The intention of this exhibition is to encourage and inspire everyone to discover some of the best of Melbourne's culture. To help achieve this, family-friendly activities, dance and music performances, inspiring talks from creative practitioner's, city walks and ephemeral installations and events made up the public program.

This and other posts in this series concentrate on the participating artists rather than on other features of the exhibition event (e.g., family-friendly commissions developed especially for children and young audiences that aimed to encourage participatory learning for kids and families etc.)
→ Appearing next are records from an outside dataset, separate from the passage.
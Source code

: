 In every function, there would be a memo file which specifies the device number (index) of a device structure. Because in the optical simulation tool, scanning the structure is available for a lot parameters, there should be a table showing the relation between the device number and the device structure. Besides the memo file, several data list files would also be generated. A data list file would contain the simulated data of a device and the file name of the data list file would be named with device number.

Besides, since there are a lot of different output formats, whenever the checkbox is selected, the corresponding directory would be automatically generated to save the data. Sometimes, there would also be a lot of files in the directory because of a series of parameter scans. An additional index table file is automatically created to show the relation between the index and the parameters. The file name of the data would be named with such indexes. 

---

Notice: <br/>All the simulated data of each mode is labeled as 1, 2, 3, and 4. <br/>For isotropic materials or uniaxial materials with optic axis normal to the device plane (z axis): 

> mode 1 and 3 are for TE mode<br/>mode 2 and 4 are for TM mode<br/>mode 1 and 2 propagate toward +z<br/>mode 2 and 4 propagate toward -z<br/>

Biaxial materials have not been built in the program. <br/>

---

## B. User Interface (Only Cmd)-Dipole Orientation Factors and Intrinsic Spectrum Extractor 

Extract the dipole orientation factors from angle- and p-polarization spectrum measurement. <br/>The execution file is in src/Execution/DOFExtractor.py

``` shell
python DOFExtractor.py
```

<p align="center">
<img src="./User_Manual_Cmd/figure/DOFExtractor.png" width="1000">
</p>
For your convenience I have listed below other posts on thie blogspot that features Melbourne Now exhibitions:
Melbourne Now - Part I
Melbourne Now - Part II
Melbourne Now - Part III
Melbourne Now - Part IV
Melbourne Now - Part V


Melbourne Now - Part V [1]
Contemporary Jewellery
Along with Munich, Amsterdam and other cities, Melbourne (Australia) is recognized as a leading centre for the production of contemporary jewellery. Established training courses have contributed to this pre-eminence, but the community of local jewellers also includes those who are largely self-taught or whose work has emerged as a result of training in other creative fields. In addition, there are makers whose practice has evolved out of millennia-old cultural traditions, and others who trained overseas and have introduced new ways of working to the local scene.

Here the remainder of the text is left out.